Introducing digital twin in your enterprise management? But how will you model a successful integration?
The technology of digital twin brings a lot of excitement amongst the corporate leaders and the management teams considering how useful it can be to identify pain points in real time which will make way for prompt action. But the technology itself is in its initial phase of development and leaders are skeptical about how exactly it can be useful for their organization or what benefits it may bring. Can it be scaled according to the rising needs of the business? Or how much should they invest in the technology? And many other tempting questions still are in need of concrete answers. This makes it important for leaders to have a strategy in place on how to introduce digital twin in their application portfolio. Following points give a strategic view on how business leaders can keep themselves involved in the implementation process of digital twin right from the start.
Initiation of ideas:
Leaders in the organization must select and develop different use cases which will benefit from digital twin. These benefits will be different for different domains in the organization. The use case should bring a valuable insight from the digital twin which otherwise wouldn’t have been possible. Managers should invest time with their team members and understand what data they want to see or use which will be useful for decision making. Answers should be developed for questions such as- What kind of data will give asset information which will eventually help to lower the costs? What tangible values the organization is generating with the use of digital twin? What amount to flexibility digital twin will bring in planning which was not possible earlier?
Generate holistic View:
After developing the ideas teams should communicate on how the digital twin is helping them understand data which is out of their expertise. A holistic view will create a bigger picture which will help understand how data from different units complements each other to generate new insights. Instead of delving deep into a specific area, leaders should focus first on creating a digital twin which will cover all the functional areas of the business. This will make sure that digital twin has all the possible data it can have at one place. Once this is achieved AI and machine learning can be put to use to develop new insights and find hidden pattern.
Early implementation and introducing improvements iteratively is the right way to go. This is critical as it will make sure that management leaders are constantly in touch with introduction of digital twin in the organization. Using agile mindset teams will be able to see value from early on in the implementation which will also make sure that unnecessary requirements will not be prioritized.
Using agile mindset next step will be to develop policies and techniques on how other functional units can be integrated into the digital twin which were working in isolation earlier. A framework must be developed so that the onboarding process is quick and easy to understand for others. This will make way to develop communication links between applications which were not present before. Application will talk to each other and exchange data over cloud and even convert data into a specific format if required. This infrastructure development will pave the way for faster integration.

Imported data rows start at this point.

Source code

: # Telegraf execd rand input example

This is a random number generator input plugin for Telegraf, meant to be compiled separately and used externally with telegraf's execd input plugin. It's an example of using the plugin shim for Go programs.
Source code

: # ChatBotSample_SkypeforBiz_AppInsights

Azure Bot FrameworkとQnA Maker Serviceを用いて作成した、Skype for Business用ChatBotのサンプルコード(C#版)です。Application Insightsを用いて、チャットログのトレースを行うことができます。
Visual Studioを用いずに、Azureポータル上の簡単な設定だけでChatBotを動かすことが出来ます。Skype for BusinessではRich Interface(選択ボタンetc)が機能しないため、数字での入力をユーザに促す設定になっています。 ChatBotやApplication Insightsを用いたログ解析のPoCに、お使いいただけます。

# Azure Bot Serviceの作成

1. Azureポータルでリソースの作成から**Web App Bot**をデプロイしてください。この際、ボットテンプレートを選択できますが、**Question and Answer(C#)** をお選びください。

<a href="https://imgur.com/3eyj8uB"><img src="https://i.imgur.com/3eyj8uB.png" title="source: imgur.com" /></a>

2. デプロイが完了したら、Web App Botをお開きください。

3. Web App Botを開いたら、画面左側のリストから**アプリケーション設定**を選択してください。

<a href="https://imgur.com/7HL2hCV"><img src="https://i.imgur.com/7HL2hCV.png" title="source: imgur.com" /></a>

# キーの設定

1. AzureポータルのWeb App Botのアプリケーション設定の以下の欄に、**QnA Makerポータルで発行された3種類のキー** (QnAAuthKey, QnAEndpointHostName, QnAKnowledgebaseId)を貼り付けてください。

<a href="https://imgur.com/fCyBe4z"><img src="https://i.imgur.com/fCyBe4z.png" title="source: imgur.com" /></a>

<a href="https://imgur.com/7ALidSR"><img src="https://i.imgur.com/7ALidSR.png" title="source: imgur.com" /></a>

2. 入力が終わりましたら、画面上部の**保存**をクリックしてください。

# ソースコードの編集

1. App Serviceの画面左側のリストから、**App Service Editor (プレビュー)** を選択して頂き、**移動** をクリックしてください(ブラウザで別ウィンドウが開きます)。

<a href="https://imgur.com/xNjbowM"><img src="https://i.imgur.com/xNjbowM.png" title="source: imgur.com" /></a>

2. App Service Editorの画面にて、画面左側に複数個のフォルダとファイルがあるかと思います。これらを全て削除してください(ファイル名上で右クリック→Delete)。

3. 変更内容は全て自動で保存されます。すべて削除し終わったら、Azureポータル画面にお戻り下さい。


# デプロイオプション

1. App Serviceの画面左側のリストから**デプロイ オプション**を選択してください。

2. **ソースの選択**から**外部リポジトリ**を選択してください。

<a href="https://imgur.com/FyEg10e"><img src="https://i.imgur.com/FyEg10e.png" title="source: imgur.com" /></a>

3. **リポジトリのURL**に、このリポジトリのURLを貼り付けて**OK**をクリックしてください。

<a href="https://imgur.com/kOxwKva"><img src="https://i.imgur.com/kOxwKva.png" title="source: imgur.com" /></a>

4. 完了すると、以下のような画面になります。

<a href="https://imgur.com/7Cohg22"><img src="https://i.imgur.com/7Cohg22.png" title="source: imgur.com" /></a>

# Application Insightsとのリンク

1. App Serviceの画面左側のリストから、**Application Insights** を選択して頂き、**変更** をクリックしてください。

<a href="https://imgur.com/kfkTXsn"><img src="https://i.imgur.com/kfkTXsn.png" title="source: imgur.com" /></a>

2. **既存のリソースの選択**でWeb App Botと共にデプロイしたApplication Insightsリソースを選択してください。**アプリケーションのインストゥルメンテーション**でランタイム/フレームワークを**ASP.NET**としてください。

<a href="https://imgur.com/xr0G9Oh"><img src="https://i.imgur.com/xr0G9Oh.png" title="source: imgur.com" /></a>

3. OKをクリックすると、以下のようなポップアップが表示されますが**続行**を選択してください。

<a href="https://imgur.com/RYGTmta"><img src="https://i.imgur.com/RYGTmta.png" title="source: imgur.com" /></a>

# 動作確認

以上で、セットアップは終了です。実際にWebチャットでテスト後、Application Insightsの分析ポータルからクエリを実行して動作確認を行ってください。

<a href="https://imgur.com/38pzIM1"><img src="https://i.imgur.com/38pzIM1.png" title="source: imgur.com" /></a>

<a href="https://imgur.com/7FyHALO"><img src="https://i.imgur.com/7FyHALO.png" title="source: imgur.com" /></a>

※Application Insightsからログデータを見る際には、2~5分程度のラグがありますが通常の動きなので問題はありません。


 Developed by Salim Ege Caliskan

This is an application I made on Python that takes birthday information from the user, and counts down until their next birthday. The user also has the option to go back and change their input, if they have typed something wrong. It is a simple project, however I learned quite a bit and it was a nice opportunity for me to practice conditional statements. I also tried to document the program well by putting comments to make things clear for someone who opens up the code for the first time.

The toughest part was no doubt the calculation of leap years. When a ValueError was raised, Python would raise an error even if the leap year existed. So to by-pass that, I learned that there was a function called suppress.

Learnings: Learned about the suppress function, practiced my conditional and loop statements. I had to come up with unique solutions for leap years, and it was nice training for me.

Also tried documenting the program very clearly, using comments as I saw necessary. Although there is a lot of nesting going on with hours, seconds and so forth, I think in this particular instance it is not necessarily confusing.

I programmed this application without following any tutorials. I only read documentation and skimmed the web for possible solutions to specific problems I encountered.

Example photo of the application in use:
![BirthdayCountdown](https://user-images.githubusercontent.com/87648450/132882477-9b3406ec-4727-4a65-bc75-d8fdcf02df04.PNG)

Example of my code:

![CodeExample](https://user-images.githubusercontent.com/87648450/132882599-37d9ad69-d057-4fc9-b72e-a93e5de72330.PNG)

Vertical and horizontal scaling:
Next, efforts should be given to vertical and horizontal scaling. Initially priority should be given to the most closely related processes to the ideas which were developed in the step 1. By this time implementation teams must have developed a roadmap for lean integration. Leaders should also keep in mind what kind of data they will need in the future for organizational growth which ultimately give them a competitive advantage.
Leaders should keep an eye from the initial phase itself on how and what value is being delivered by digital twin to the organization. Early monitoring will prevent the project to go off track with priority given to most prominent features. Teams should test data in various ways as different combinations will give different view which can uncover hidden patterns. This process should include people from ground staff to upper management to verify the KPIs and to determine maximum value is being delivered or not.